UBS seeks first-mover immunity in US currency investigation

Bank approached US with information relating to industry-wide probe

UBS sought to act quickly to gather and supply information when similar allegations of wrongdoing by leading banks in foreign exchange surfaced in June. Photograph: Steffen Schmidt/ EPA

Swiss bank UBS approached US authorities in September with information relating to an industry-wide probe into alleged rigging of currency markets, in the hope of gaining antitrust immunity if charged with wrongdoing, sources said.

UBS is seeking to take advantage of a programme from the US justice department’s antitrust division under which the first company to report misconduct relating to a cartel can earn immunity from antitrust charges if it co-operates and provides information about other members of the group, three sources said.

Following the Libor interest-rate rigging scandal that has so far cost banks around the world $6 billion in fines and settlements, UBS sought to act quickly to gather and supply information when similar allegations of wrongdoing by leading banks in foreign exchange surfaced in June, the sources said.

No bank or individual has been accused of any wrongdoing but banks, including UBS, have said they are cooperating with regulators in the investigations. It is not known whether they too have sought first-mover advantage under the department’s programme.

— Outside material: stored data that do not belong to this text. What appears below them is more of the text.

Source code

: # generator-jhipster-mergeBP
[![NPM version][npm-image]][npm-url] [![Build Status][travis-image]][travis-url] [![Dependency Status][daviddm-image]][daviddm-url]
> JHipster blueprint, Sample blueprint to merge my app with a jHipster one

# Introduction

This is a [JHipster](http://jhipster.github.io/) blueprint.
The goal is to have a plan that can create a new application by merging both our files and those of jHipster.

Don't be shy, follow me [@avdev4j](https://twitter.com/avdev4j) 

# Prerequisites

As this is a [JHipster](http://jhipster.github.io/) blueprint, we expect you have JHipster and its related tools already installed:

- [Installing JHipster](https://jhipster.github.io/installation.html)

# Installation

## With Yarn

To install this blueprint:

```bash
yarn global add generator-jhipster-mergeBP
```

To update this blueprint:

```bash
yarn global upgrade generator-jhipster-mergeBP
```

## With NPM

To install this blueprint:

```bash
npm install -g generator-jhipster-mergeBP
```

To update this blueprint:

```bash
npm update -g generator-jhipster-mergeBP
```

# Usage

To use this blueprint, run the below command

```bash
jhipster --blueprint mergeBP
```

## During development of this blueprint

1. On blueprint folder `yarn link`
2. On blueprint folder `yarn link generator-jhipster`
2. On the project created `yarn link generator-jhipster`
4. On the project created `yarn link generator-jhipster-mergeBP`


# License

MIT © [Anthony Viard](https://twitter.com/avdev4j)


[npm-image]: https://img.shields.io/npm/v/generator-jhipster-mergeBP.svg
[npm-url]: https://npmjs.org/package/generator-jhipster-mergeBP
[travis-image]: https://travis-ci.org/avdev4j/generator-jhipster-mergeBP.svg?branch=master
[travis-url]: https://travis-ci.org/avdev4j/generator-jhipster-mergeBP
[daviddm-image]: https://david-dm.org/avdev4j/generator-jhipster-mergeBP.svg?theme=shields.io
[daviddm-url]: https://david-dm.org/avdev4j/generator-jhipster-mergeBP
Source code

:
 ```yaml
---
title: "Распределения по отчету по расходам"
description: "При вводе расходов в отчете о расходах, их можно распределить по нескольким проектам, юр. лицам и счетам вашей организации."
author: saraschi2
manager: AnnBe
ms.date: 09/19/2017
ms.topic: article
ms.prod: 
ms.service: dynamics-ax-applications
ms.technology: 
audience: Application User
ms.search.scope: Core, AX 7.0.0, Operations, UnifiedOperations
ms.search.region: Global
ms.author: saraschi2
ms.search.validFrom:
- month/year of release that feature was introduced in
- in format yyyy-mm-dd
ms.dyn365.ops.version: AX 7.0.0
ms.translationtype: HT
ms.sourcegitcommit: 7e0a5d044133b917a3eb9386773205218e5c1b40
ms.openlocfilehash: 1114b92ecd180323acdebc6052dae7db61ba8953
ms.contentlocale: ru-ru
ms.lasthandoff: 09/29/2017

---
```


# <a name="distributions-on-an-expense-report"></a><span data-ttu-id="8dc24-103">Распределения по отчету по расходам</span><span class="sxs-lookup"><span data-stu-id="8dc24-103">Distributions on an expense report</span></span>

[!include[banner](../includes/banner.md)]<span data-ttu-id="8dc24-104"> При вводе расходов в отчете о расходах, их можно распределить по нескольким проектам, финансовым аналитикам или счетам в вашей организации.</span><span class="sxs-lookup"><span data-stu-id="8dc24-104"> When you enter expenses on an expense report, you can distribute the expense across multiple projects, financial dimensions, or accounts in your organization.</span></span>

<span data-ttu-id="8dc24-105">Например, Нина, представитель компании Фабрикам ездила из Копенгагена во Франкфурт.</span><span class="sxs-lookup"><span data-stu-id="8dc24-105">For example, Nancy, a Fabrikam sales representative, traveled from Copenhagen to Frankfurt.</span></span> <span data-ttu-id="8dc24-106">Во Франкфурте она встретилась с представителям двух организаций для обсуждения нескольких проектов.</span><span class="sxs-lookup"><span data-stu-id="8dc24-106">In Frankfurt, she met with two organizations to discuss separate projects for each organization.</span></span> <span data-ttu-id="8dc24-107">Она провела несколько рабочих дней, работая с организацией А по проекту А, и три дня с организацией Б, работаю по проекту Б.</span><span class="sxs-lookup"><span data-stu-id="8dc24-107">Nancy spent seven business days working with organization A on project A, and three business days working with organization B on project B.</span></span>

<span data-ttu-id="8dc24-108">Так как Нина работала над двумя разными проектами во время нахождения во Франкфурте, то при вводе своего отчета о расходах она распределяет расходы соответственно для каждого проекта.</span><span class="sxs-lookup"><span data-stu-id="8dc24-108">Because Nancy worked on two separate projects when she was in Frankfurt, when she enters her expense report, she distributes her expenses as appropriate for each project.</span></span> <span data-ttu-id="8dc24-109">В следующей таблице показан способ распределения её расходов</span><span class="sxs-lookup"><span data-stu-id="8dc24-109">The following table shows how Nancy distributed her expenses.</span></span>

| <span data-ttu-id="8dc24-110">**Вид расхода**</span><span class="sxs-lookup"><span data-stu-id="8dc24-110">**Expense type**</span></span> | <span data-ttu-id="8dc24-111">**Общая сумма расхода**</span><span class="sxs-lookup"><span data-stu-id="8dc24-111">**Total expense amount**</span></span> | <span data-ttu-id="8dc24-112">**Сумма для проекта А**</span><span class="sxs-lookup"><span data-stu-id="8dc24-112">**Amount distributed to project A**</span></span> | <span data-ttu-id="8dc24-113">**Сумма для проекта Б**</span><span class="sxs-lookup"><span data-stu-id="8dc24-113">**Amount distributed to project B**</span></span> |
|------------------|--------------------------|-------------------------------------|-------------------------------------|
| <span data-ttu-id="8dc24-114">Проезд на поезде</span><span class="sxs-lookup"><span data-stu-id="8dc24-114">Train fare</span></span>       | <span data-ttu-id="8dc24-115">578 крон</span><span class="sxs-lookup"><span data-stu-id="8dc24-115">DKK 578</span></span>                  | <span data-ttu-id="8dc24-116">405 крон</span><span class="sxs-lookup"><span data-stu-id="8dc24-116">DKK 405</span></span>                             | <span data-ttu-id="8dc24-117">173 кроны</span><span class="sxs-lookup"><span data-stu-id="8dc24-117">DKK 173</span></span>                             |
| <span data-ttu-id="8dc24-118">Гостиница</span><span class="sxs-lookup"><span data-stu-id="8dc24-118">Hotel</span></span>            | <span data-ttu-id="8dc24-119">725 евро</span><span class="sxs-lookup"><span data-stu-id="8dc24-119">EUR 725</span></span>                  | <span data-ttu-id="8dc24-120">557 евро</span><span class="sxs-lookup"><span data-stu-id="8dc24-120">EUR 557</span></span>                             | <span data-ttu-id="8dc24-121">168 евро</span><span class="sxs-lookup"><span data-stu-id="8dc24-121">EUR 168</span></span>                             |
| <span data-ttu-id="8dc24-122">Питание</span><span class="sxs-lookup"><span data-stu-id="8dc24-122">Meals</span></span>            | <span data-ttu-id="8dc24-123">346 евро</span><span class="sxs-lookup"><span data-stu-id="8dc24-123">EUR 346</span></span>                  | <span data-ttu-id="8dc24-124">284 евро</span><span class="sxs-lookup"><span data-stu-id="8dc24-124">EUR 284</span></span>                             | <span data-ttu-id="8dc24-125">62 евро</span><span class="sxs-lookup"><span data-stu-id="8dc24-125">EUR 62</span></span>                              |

UBS declined comment beyond pointing to a passage in its third-quarter results released in October, saying that after the June report of irregularities in forex markets, it had started an internal review.

"UBS and other financial institutions have received requests from various authorities relating to their foreign exchange businesses and UBS is cooperating with the authorities," the bank said in its results statement. Authorities including the US department of justice (DoJ), Britain's Financial Conduct Authority (FCA) and watchdogs in Germany and Switzerland are probing allegations of collusion between senior traders at big banks to manipulate benchmark currency rates.

These exchange rates or “fixes” are used to price trillions of dollars worth of investments and deals and are relied on by companies, investors and central banks globally.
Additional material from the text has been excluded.